#### Problem requirements
Reproduce only the lines that run from the line with "NOTE: Remove the" to the last line of the material, both ends included, exactly as they appear.

#### Data records
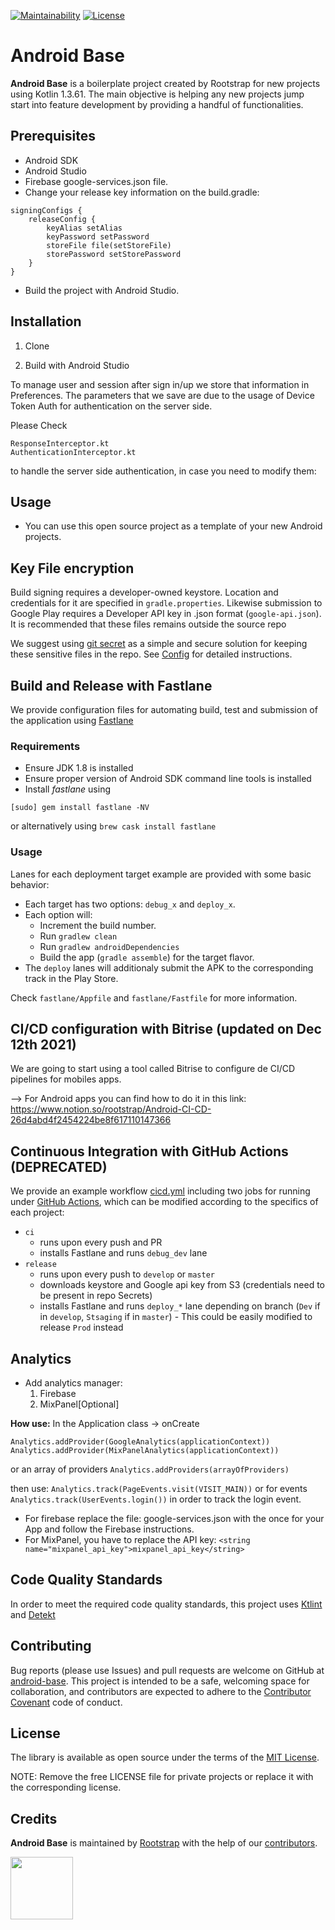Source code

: [![Maintainability](https://api.codeclimate.com/v1/badges/0178f2031dec54c86ff9/maintainability)](https://codeclimate.com/repos/5cd1d8c8af2ce517db016a12/maintainability)
[![License](https://img.shields.io/github/license/rootstrap/ios-base.svg)](https://opensource.org/licenses/MIT)

# Android Base

**Android Base** is a boilerplate project created by Rootstrap for new projects using Kotlin 1.3.61. The main objective is helping any new projects jump start into feature development by providing a handful of functionalities.

## Prerequisites
- Android SDK
- Android Studio
- Firebase google-services.json file.
- Change your release key information on the build.gradle:
```
signingConfigs {
    releaseConfig {
        keyAlias setAlias
        keyPassword setPassword
        storeFile file(setStoreFile)
        storePassword setStorePassword
    }
}
```
- Build the project with Android Studio.   

## Installation
1. Clone

2. Build with Android Studio

To manage user and session after sign in/up we store that information in Preferences. The parameters that we save are due to the usage of Device Token Auth for authentication on the server side.

Please Check
```
ResponseInterceptor.kt
AuthenticationInterceptor.kt
```
to handle the server side authentication, in case you need to modify them:

## Usage
- You can use this open source project as a template of your new Android projects.

## Key File encryption

Build signing requires a developer-owned keystore. Location and credentials for it are specified in `gradle.properties`. Likewise submission to Google Play requires a Developer API key in .json format (`google-api.json`).
It is recommended that these files remains outside the source repo

We suggest using [git secret](https://git-secret.io/) as a simple and secure solution for keeping these sensitive files in the repo. See [Config](./secure/Readme.md) for detailed instructions.


## Build and Release with Fastlane

We provide configuration files for automating build, test and submission of the application using [Fastlane](https://docs.fastlane.tools/)

### Requirements

* Ensure JDK 1.8 is installed
* Ensure proper version of Android SDK command line tools is installed
* Install _fastlane_ using
```
[sudo] gem install fastlane -NV
```
or alternatively using `brew cask install fastlane`

### Usage
Lanes for each deployment target example are provided with some basic behavior:
- Each target has two options: `debug_x` and `deploy_x`.
- Each option will:
  - Increment the build number.
  - Run `gradlew clean`
  - Run `gradlew androidDependencies`
  - Build the app (`gradle assemble`) for the target flavor.
- The `deploy` lanes will additionaly submit the APK to the corresponding track in the Play Store.

Check `fastlane/Appfile` and `fastlane/Fastfile` for more information.

## CI/CD configuration with Bitrise (updated on Dec 12th 2021)

We are going to start using a tool called Bitrise to configure de CI/CD pipelines for mobiles apps.

--> For Android apps you can find how to do it in this link: https://www.notion.so/rootstrap/Android-CI-CD-26d4abd4f2454224be8f617110147366

## Continuous Integration with GitHub Actions (DEPRECATED)

We provide an example workflow [cicd.yml](.github/workflows/cicd.yml) including two jobs for running under [GitHub Actions](https://docs.github.com/en/actions), which can be modified according to the specifics of each project:

* `ci`
    * runs upon every push and PR
    * installs Fastlane and runs `debug_dev` lane
* `release`
    * runs upon every push to `develop` or `master`
    * downloads keystore and Google api key from S3 (credentials need to be present in repo Secrets)
    * installs Fastlane and runs `deploy_*` lane depending on branch (`Dev` if in `develop`, `Stsaging` if in `master`) - This could be easily modified to release `Prod` instead 

## Analytics
- Add analytics manager:
    1. Firebase
    2. MixPanel[Optional]

**How use:**
In the Application class -> onCreate
```
Analytics.addProvider(GoogleAnalytics(applicationContext))
Analytics.addProvider(MixPanelAnalytics(applicationContext))
```
or an array of providers
`Analytics.addProviders(arrayOfProviders)`

then use:
`Analytics.track(PageEvents.visit(VISIT_MAIN))`
or for events
`Analytics.track(UserEvents.login())`
in order to track the login event.

- For firebase replace the file: google-services.json with the once for your App and follow the Firebase instructions.
- For MixPanel, you have to replace the API key: 
`<string name="mixpanel_api_key">mixpanel_api_key</string>`

## Code Quality Standards
In order to meet the required code quality standards, this project uses [Ktlint](https://github.com/pinterest/ktlint) and [Detekt](https://github.com/arturbosch/detekt)

## Contributing
Bug reports (please use Issues) and pull requests are welcome on GitHub at [android-base](https://github.com/rootstrap/android-base). This project is intended to be a safe, welcoming space for collaboration, and contributors are expected to adhere to the [Contributor Covenant](http://contributor-covenant.org) code of conduct.

## License
The library is available as open source under the terms of the [MIT License](https://opensource.org/licenses/MIT).

NOTE: Remove the free LICENSE file for private projects or replace it with the corresponding license.

## Credits
**Android Base** is maintained by [Rootstrap](http://www.rootstrap.com) with the help of our [contributors](https://github.com/rootstrap/android-base/contributors).

[<img src="https://s3-us-west-1.amazonaws.com/rootstrap.com/img/rs.png" width="100"/>](http://www.rootstrap.com)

#### Result for this task
NOTE: Remove the free LICENSE file for private projects or replace it with the corresponding license.

## Credits
**Android Base** is maintained by [Rootstrap](http://www.rootstrap.com) with the help of our [contributors](https://github.com/rootstrap/android-base/contributors).

[<img src="https://s3-us-west-1.amazonaws.com/rootstrap.com/img/rs.png" width="100"/>](http://www.rootstrap.com)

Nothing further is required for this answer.